Source data:
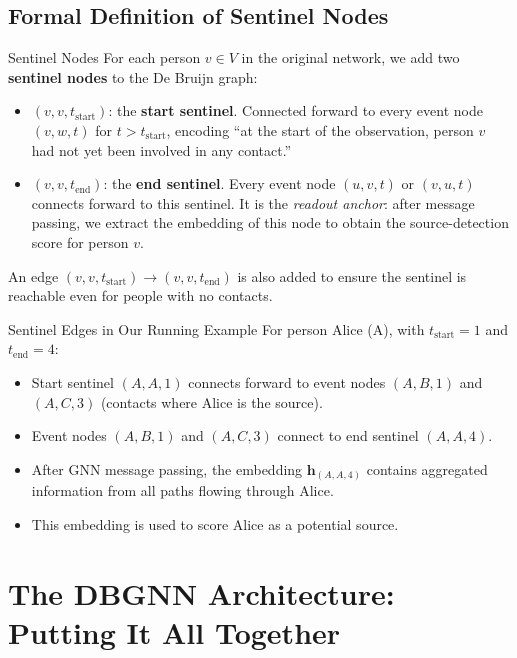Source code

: \subsection{Formal Definition of Sentinel Nodes}

\begin{mathbox}{Sentinel Nodes}
For each person $v \in V$ in the original network, we add two \textbf{sentinel nodes} to the De
Bruijn graph:
\begin{itemize}[noitemsep]
    \item $(v, v, t_{\text{start}})$: the \textbf{start sentinel}. Connected forward to every
          event node $(v, w, t)$ for $t > t_{\text{start}}$, encoding ``at the start of the
          observation, person $v$ had not yet been involved in any contact.''
    \item $(v, v, t_{\text{end}})$: the \textbf{end sentinel}. Every event node $(u, v, t)$
          or $(v, u, t)$ connects forward to this sentinel. It is the \emph{readout anchor}:
          after message passing, we extract the embedding of this node to obtain the
          source-detection score for person $v$.
\end{itemize}
An edge $(v, v, t_{\text{start}}) \to (v, v, t_{\text{end}})$ is also added to ensure the
sentinel is reachable even for people with no contacts.
\end{mathbox}

\begin{examplebox}{Sentinel Edges in Our Running Example}
For person Alice (A), with $t_{\text{start}} = 1$ and $t_{\text{end}} = 4$:
\begin{itemize}[noitemsep]
    \item Start sentinel $(A,A,1)$ connects forward to event nodes $(A,B,1)$ and $(A,C,3)$
          (contacts where Alice is the source).
    \item Event nodes $(A,B,1)$ and $(A,C,3)$ connect to end sentinel $(A,A,4)$.
    \item After GNN message passing, the embedding $\mathbf{h}_{(A,A,4)}$ contains aggregated
          information from all paths flowing through Alice.
    \item This embedding is used to score Alice as a potential source.
\end{itemize}
\end{examplebox}

\section{The DBGNN Architecture: Putting It All Together}

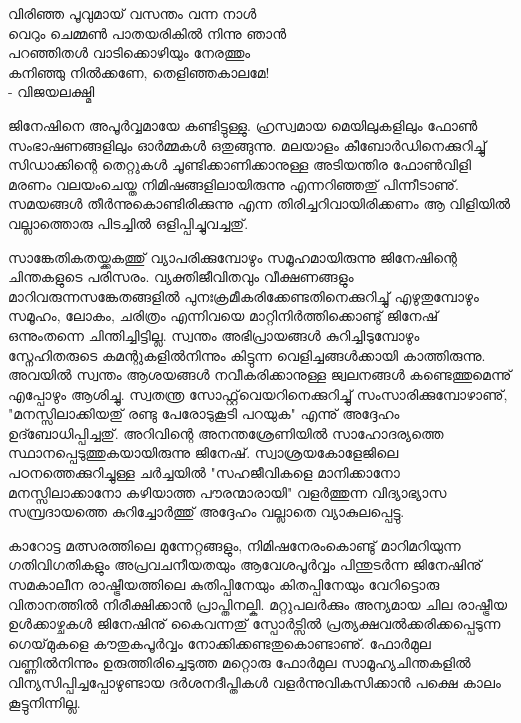 ﻿
{\vskip 2pt}

\hspace*{6em}\parbox{6cm}{
വിരിഞ്ഞ പൂവുമായ് വസന്തം വന്ന നാള്‍\\
വെറും ചെമ്മണ്‍ പാതയരികില്‍ നിന്നു ഞാന്‍\\
പറഞ്ഞിതള്‍ വാടിക്കൊഴിയും നേരത്തും\\
കനിഞ്ഞു നില്‍ക്കണേ, തെളിഞ്ഞകാലമേ!\\
\hspace*{10em} - വിജയലക്ഷ്മി
}

{\vskip 12pt}

ജിനേഷിനെ അപൂര്‍വ്വമായേ കണ്ടിട്ടുള്ളു. ഹ്രസ്വമായ മെയിലുകളിലും ഫോണ്‍ സംഭാഷണങ്ങളിലും ഓര്‍മ്മകള്‍ ഒതുങ്ങുന്നു. മലയാളം കീബോര്‍ഡിനെക്കുറിച്ചു് സിഡാക്കിന്റെ തെറ്റുകള്‍ ചൂണ്ടിക്കാണിക്കാനുള്ള അടിയന്തിര ഫോണ്‍വിളി മരണം വലയംചെയ്ത നിമിഷങ്ങളിലായിരുന്നു എന്നറിഞ്ഞതു് പിന്നീടാണു്. സമയങ്ങള്‍ തീര്‍ന്നുകൊണ്ടിരിക്കുന്നു എന്ന തിരിച്ചറിവായിരിക്കണം ആ വിളിയില്‍ വല്ലാത്തൊരു പിടച്ചില്‍ ഒളിപ്പിച്ചുവച്ചതു്.

സാങ്കേതികതയ്ക്കകത്തു് വ്യാപരിക്കുമ്പോഴും സമൂഹമായിരുന്നു ജിനേഷിന്റെ ചിന്തകളുടെ പരിസരം. വ്യക്തിജീവിതവും വീക്ഷണങ്ങളും മാറിവരുന്നസങ്കേതങ്ങളില്‍ പുനഃക്രമീകരിക്കേണ്ടതിനെക്കുറിച്ചു് എഴുതുമ്പോഴും സമൂഹം, ലോകം, ചരിത്രം എന്നിവയെ മാറ്റിനിര്‍ത്തിക്കൊണ്ടു് ജിനേഷ് ഒന്നുംതന്നെ ചിന്തിച്ചിട്ടില്ല. സ്വന്തം അഭിപ്രായങ്ങള്‍ കുറിച്ചിടുമ്പോഴും സ്നേഹിതരുടെ കമന്റുകളില്‍നിന്നും കിട്ടുന്ന വെളിച്ചങ്ങള്‍ക്കായി കാത്തിരുന്നു. അവയില്‍ സ്വന്തം ആശയങ്ങള്‍ നവീകരിക്കാനുള്ള ജ്വലനങ്ങള്‍ കണ്ടെത്തുമെന്നു് എപ്പോഴും ആശിച്ചു. സ്വതന്ത്ര സോഫ്റ്റ്‌വെയറിനെക്കുറിച്ചു് സംസാരിക്കുമ്പോഴാണു്, "മനസ്സിലാക്കിയതു് രണ്ടു പേരോടുകൂടി പറയുക" എന്നു് അദ്ദേഹം ഉദ്ബോധിപ്പിച്ചതു്. അറിവിന്റെ അനന്തശ്രേണിയില്‍ സാഹോദര്യത്തെ സ്ഥാനപ്പെടുത്തുകയായിരുന്നു ജിനേഷ്. സ്വാശ്രയകോളേജിലെ പഠനത്തെക്കുറിച്ചുള്ള ചര്‍ച്ചയില്‍ "സഹജീവികളെ മാനിക്കാനോ മനസ്സിലാക്കാനോ കഴിയാത്ത പൗരന്മാരായി" വളര്‍ത്തുന്ന വിദ്യാഭ്യാസ സമ്പ്രദായത്തെ കുറിച്ചോര്‍ത്തു് അദ്ദേഹം വല്ലാതെ വ്യാകുലപ്പെട്ടു.

കാറോട്ട മത്സരത്തിലെ മുന്നേറ്റങ്ങളും, നിമിഷനേരംകൊണ്ടു് മാറിമറിയുന്ന ഗതിവിഗതികളും അപ്രവചനീയതയും ആവേശപൂര്‍വ്വം പിന്തുടര്‍ന്ന ജിനേഷിനു് സമകാലീന രാഷ്ട്രീയത്തിലെ കുതിപ്പിനേയും കിതപ്പിനേയും വേറിട്ടൊരു വിതാനത്തില്‍ നിരീക്ഷിക്കാന്‍ പ്രാപ്തിനല്കി. മറ്റുപലര്‍ക്കും അന്യമായ ചില രാഷ്ട്രീയ ഉള്‍ക്കാഴ്ചകള്‍ ജിനേഷിനു് കൈവന്നതു് സ്പോര്‍ട്സില്‍ പ്രത്യക്ഷവല്‍ക്കരിക്കപ്പെടുന്ന ഗെയ്‌മുകളെ കൗതുകപൂര്‍വ്വം നോക്കിക്കണ്ടതുകൊണ്ടാണു്. ഫോര്‍മുല വണ്ണില്‍നിന്നും ഉരുത്തിരിച്ചെടുത്ത മറ്റൊരു ഫോര്‍മുല സാമൂഹ്യചിന്തകളില്‍ വിന്യസിപ്പിച്ചപ്പോഴുണ്ടായ ദര്‍ശനദീപ്തികള്‍ വളര്‍ന്നുവികസിക്കാന്‍ പക്ഷെ കാലം കൂട്ടുനിന്നില്ല.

Work item:
Your task is to restate, word for word, only those lines above that fall between the line holding "For each person" and the line holding "node $(u, v, t)$", inclusive.

Output below:
For each person $v \in V$ in the original network, we add two \textbf{sentinel nodes} to the De
Bruijn graph:
\begin{itemize}[noitemsep]
    \item $(v, v, t_{\text{start}})$: the \textbf{start sentinel}. Connected forward to every
          event node $(v, w, t)$ for $t > t_{\text{start}}$, encoding ``at the start of the
          observation, person $v$ had not yet been involved in any contact.''
    \item $(v, v, t_{\text{end}})$: the \textbf{end sentinel}. Every event node $(u, v, t)$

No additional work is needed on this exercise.